**Problem**
Each record that follows goes into your reply unchanged; the pictures do not.

**The data**
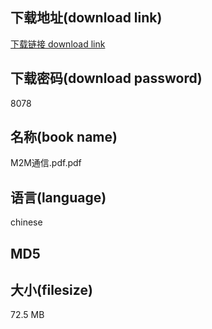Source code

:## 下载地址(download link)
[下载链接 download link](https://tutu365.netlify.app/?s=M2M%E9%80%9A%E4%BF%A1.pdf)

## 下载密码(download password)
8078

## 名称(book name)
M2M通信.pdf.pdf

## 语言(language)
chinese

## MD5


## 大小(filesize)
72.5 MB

**Answer area**
Source code

:## 下载地址(download link)
[下载链接 download link](https://tutu365.netlify.app/?s=M2M%E9%80%9A%E4%BF%A1.pdf)

## 下载密码(download password)
8078

## 名称(book name)
M2M通信.pdf.pdf

## 语言(language)
chinese

## MD5


## 大小(filesize)
72.5 MB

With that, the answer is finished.